I'm using Perl to highlight errors through my browser as I scan through pages of text. At this point, I want to ensure the text Seq is preceded by a maltese cross and space ✠ , otherwise highlight it. I also want to ignore n>Seq.
PS. If it's easier, I want to ignore > but it will always be n>. In fact, it would always be </span> - whichever is easiest to check for.
Example phrase: ✠ Seq. S. Evangélii sec. Joánnem. — In illo témpore
I'm trying to replace xySeq if xy is NOT a Maltese cross and a space ✠ , AND if xy is NOT the letter n and a greater than symbol n>.
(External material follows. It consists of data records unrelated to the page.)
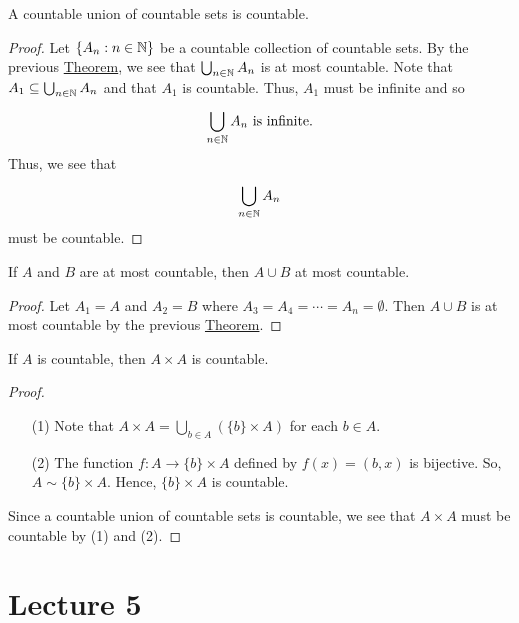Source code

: \documentclass[a4paper]{report}
\begin{document}
\begin{corollary}
A countable union of countable sets is countable.    
\end{corollary}
\begin{proof}
Let \( \{ {A}_{n} : n \in \mathbb{N}  \}  \) be a countable collection of countable sets. By the previous {\hyperref[Countable union of at most countable sets is at most countable]{Theorem}}, we see that \( \bigcup_{ n \in \mathbb{N}  }^{   }  {A}_{n} \) is at most countable. Note that \( {A}_{1} \subseteq \bigcup_{ n \in \mathbb{N}  }^{   } {A}_{n} \) and that \( {A}_{1} \) is countable. Thus, \( {A}_{1} \) must be infinite and so 
\[  \bigcup_{ n \in \mathbb{N}  }^{} {A}_{n}  \ \text{is infinite}. \]
Thus, we see that 
\[  \bigcup_{ n \in \mathbb{N}  }^{  } {A}_{n}  \]
must be countable.
\end{proof}

\begin{corollary}
   If \( A  \) and \( B  \) are at most countable, then \( A \cup B  \) at most countable. 
\end{corollary}
\begin{proof}
Let \( {A}_{1} = A  \) and \( {A}_{2} = B  \) where \( {A}_{3} = {A}_{4} = \cdots = {A}_{n} = \emptyset \). Then \( A \cup B  \) is at most countable by the previous {\hyperref[Countable union of at most countable sets is at most countable]{Theorem}}. 
\end{proof}

\begin{theorem}[ ]
    If \( A  \) is countable, then \( A \times A  \) is countable.
\end{theorem}
\begin{proof}
    \begin{enumerate}
        \item[(1)] Note that \( A \times A  = \bigcup_{ b \in A  }^{  }  (\{ b  \}  \times A)  \) for each \( b \in A  \).
        \item[(2)] The function \( f: A \to \{ b \}  \times A  \) defined by \( f(x) = (b,x) \) is bijective. So, \( A \sim \{ b \}  \times A  \). Hence, \( \{ b  \}  \times A  \) is countable.
    \end{enumerate}
    Since a countable union of countable sets is countable, we see that \( A \times A  \) must be countable by (1) and (2).
\end{proof}




\section{Lecture 5}
\end{document}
In other words, I don’t want to substitute
✠ Seq
n>Seq
>Seq
</span>Seq
but I do want to replace things like
✠Seq
* Seq
a✠Seq
>aSeq
The following would work if I was just checking for single characters like ✠ or >
my $span_beg = q(<span class='bcy'>); # HTML markup for highlighting
my $span_end = q(</span>);
$phr =~ s/([^✠>]Seq)/$span_beg$1$span_end/g;
but [^✠ >]Seq will naturally only treat the ✠ and the space as one or the other.
I even tried [^(✠\s)>]Seq and a varible [^$var>] but these didn’t work.
I played with (?<!✠\s)Seq but didn't know how to incorporate > or if it was even the right way to go.
I hope this is possible, thanks for all.
Guy
CodePudding user response:
If you always want to tag Seq and exactly two characters before it, a couple of look-behinds might be enough:
s{..(?<!✠\s)(?<!n>)Seq}{$span_beg$&$span_end}g;
Or, with look-ahead:
s{(?!✠\s)(?!n>)..Seq}{$span_beg$&$span_end}g;
CodePudding user response:
This should be more efficient than performing lookaround at every position:
# Doesn't include preceding characters in the span.
s{(✠ |>)?Seq}{ $1 ? $& : "$span_beg$&$span_end" }eg
# Includes two preceding characters in the span.
s{(?:(✠ |>)|..)Seq}{ $1 ? $& : "$span_beg$&$span_end" }seg